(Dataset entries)
►

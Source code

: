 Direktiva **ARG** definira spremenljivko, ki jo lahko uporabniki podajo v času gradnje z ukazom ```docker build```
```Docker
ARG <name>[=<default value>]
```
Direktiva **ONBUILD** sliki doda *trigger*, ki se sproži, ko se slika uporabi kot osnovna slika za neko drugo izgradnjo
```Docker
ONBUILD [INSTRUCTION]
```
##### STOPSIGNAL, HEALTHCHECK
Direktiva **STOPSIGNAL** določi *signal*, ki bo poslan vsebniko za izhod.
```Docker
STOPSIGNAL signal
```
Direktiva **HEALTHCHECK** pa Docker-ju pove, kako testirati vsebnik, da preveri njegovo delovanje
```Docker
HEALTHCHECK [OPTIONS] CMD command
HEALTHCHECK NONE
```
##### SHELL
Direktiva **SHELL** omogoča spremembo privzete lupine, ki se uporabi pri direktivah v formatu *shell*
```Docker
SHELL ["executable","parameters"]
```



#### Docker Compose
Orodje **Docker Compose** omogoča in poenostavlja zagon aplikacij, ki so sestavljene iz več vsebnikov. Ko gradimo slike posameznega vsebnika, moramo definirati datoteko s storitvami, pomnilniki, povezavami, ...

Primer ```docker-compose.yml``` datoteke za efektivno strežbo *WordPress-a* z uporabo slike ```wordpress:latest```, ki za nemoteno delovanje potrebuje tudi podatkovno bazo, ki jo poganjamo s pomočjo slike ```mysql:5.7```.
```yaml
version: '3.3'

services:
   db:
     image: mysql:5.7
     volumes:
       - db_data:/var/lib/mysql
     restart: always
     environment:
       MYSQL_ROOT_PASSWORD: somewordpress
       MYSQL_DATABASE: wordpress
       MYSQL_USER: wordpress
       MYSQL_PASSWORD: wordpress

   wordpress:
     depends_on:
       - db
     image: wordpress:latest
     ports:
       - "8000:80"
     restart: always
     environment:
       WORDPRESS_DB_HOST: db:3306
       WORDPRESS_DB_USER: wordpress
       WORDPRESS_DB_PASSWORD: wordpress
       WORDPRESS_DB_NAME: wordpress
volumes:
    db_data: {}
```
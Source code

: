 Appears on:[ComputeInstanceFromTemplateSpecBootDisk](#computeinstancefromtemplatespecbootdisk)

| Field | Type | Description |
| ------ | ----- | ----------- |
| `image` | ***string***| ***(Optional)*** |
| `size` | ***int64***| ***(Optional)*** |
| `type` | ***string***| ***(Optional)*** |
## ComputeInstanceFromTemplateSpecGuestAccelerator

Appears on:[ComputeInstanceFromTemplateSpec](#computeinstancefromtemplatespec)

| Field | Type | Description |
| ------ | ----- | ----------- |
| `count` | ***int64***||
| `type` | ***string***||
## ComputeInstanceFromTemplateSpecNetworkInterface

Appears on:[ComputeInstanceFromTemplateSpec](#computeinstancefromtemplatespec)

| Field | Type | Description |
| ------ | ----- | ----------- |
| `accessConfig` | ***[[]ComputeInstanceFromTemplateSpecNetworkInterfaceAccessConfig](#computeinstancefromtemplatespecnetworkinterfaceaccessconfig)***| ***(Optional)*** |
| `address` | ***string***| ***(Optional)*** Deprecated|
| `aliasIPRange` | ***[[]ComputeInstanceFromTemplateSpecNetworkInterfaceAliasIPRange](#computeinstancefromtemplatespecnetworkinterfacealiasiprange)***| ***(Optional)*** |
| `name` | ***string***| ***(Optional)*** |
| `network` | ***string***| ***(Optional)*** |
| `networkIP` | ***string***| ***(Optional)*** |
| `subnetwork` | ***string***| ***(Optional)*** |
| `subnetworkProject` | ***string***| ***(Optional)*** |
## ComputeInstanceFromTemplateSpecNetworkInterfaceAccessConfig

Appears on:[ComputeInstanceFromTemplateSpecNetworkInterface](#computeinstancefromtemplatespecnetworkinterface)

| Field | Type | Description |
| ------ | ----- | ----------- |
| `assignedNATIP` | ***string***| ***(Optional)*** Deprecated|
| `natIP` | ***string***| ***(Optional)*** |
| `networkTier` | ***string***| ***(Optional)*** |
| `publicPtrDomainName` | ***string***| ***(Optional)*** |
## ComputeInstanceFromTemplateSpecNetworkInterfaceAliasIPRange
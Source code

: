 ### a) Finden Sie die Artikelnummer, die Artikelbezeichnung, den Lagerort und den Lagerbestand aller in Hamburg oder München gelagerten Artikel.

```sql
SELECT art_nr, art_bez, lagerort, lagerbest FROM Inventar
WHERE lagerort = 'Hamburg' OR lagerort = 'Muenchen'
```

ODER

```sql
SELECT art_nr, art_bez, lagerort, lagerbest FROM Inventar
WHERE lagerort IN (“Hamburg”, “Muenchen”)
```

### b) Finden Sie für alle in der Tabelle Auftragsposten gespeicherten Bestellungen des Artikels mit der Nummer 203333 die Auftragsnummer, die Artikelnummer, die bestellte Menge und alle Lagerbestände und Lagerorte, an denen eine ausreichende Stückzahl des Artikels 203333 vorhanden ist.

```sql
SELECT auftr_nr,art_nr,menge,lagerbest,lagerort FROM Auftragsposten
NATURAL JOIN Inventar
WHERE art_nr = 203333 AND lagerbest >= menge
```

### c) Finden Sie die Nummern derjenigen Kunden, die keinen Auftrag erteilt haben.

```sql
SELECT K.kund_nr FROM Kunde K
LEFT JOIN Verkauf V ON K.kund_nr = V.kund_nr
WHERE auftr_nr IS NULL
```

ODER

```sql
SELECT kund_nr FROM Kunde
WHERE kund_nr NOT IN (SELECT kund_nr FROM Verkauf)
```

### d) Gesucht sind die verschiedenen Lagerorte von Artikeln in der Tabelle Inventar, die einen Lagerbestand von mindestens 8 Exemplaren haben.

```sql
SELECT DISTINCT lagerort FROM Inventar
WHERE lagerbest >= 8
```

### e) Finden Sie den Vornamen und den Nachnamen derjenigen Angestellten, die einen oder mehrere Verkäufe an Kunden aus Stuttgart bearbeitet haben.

◄

■ **Task brief**: Of the lines above, extract only those from the line with "Direktiva **STOPSIGNAL** določi" to the line with "##### SHELL", both included, exactly as written.

■ **Written response**:
Direktiva **STOPSIGNAL** določi *signal*, ki bo poslan vsebniko za izhod.
```Docker
STOPSIGNAL signal
```
Direktiva **HEALTHCHECK** pa Docker-ju pove, kako testirati vsebnik, da preveri njegovo delovanje
```Docker
HEALTHCHECK [OPTIONS] CMD command
HEALTHCHECK NONE
```
##### SHELL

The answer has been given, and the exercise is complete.